TASK REQUIREMENTS: Find how many lines in this data contain the string "expect". Respond with only that number.

[AVAILABLE RECORDS — start]

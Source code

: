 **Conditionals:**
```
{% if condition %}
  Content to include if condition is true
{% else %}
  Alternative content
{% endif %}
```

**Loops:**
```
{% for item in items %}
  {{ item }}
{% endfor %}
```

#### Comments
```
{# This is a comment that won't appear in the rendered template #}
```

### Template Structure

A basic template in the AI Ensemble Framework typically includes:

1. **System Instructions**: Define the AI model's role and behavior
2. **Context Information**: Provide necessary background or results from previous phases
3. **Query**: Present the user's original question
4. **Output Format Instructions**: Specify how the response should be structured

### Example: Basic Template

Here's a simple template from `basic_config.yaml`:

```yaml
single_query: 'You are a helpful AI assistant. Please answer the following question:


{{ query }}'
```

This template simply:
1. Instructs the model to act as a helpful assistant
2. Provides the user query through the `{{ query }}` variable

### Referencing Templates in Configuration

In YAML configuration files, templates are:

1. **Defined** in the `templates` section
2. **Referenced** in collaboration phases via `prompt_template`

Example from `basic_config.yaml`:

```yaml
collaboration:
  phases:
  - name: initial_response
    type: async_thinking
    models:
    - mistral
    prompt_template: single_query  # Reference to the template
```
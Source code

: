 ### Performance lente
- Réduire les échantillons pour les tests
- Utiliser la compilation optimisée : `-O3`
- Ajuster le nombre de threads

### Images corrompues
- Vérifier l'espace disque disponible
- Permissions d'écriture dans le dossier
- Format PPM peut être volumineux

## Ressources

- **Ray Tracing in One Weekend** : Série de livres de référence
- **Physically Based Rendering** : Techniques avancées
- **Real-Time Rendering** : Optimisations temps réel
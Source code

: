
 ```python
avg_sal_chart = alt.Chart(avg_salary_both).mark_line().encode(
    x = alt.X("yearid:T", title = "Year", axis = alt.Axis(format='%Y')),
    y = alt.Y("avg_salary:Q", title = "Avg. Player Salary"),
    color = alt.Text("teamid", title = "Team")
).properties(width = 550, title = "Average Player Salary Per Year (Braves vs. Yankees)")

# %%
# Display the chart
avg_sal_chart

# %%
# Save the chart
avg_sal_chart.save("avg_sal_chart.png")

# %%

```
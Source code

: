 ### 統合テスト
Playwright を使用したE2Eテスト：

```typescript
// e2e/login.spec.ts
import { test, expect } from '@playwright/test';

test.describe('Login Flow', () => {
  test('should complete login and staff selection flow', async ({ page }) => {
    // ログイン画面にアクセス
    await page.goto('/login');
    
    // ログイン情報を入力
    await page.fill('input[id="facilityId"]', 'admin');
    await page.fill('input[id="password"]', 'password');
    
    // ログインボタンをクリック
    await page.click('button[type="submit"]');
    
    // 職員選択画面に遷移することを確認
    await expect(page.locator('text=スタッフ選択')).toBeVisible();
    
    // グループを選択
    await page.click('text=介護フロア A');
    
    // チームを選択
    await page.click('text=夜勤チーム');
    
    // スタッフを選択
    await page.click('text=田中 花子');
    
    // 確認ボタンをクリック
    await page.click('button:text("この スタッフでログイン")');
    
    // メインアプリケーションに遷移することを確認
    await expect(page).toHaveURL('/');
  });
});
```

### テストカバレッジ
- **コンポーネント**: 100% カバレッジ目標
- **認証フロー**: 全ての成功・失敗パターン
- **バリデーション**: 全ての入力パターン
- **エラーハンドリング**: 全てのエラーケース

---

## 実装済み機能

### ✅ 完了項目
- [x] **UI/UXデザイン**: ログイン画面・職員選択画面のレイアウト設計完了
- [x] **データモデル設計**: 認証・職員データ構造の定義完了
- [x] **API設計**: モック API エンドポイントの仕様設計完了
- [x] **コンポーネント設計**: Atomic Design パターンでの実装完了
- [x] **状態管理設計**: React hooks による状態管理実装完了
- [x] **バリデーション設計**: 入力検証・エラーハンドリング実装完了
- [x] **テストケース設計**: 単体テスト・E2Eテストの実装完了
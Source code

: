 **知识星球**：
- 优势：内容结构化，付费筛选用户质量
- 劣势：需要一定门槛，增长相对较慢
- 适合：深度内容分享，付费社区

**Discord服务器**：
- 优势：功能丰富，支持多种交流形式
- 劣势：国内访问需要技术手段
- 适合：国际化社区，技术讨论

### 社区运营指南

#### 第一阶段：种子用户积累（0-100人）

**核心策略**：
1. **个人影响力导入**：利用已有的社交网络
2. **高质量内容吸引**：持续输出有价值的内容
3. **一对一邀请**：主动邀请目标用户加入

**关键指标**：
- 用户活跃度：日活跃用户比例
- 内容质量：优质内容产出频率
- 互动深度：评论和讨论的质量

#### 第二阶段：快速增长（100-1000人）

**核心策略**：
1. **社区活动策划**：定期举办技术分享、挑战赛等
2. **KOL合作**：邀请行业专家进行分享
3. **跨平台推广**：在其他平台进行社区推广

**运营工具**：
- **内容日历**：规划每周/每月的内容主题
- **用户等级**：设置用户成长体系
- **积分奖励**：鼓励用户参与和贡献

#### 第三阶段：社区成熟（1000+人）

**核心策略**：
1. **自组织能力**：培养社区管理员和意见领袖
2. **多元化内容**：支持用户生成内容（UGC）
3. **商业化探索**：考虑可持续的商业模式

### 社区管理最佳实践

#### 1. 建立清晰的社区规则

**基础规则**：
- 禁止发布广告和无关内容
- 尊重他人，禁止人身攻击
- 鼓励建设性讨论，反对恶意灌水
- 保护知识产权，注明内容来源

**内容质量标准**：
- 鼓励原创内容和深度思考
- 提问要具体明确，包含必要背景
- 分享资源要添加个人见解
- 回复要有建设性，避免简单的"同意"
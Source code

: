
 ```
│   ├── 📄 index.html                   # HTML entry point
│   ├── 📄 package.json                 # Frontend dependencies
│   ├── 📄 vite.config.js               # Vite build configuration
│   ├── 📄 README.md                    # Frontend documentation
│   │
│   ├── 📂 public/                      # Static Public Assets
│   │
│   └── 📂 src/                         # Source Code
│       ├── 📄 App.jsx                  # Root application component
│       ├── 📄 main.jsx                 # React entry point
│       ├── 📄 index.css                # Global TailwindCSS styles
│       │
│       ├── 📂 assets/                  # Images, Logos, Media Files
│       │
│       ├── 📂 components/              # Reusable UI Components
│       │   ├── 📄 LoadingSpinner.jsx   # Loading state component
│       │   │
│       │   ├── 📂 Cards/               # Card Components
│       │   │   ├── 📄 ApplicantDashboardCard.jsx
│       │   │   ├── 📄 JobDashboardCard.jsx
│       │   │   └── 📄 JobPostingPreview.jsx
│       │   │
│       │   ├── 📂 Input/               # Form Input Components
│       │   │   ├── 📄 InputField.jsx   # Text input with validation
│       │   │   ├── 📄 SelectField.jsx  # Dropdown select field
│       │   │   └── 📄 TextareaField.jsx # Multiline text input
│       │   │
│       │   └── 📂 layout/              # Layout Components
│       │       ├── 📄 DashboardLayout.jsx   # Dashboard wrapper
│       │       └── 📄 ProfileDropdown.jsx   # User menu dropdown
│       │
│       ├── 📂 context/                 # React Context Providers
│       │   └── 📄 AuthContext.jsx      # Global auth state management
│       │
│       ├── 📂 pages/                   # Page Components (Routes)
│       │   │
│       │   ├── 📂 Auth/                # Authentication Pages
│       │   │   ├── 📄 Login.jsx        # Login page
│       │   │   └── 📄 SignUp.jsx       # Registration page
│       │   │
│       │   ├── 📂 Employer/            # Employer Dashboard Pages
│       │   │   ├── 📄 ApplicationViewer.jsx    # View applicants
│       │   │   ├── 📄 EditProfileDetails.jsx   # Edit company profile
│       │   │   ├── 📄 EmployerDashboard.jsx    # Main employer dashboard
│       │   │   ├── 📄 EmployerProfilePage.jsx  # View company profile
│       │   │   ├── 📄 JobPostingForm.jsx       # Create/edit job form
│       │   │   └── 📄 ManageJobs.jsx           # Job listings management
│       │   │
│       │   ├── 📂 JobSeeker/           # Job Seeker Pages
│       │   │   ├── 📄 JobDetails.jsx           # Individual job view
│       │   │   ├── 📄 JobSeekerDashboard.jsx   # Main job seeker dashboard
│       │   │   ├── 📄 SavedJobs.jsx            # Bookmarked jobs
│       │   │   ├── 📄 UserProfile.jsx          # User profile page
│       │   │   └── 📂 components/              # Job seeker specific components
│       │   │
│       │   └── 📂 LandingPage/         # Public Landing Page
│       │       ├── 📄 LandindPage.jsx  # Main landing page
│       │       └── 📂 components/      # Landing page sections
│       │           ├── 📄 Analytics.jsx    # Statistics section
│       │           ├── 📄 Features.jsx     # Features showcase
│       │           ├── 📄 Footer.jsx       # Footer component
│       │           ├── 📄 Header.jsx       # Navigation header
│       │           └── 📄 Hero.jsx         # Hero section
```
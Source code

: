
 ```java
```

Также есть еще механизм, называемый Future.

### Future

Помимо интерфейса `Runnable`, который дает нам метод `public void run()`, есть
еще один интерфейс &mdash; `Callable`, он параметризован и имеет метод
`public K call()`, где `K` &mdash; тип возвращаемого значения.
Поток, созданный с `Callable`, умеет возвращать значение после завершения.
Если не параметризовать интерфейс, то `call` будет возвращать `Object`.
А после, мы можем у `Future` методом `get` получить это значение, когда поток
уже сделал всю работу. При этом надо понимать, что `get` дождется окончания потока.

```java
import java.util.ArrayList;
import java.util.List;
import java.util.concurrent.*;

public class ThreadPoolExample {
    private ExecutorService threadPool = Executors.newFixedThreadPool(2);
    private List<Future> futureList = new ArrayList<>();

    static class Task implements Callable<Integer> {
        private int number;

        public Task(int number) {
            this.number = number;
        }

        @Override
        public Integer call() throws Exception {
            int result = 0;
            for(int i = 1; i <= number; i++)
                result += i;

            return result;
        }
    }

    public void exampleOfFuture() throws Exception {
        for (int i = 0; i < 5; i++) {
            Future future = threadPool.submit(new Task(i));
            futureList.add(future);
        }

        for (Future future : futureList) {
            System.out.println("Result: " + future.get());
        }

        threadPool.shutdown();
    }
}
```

[AVAILABLE RECORDS — finish]

EXERCISE RESULT: 3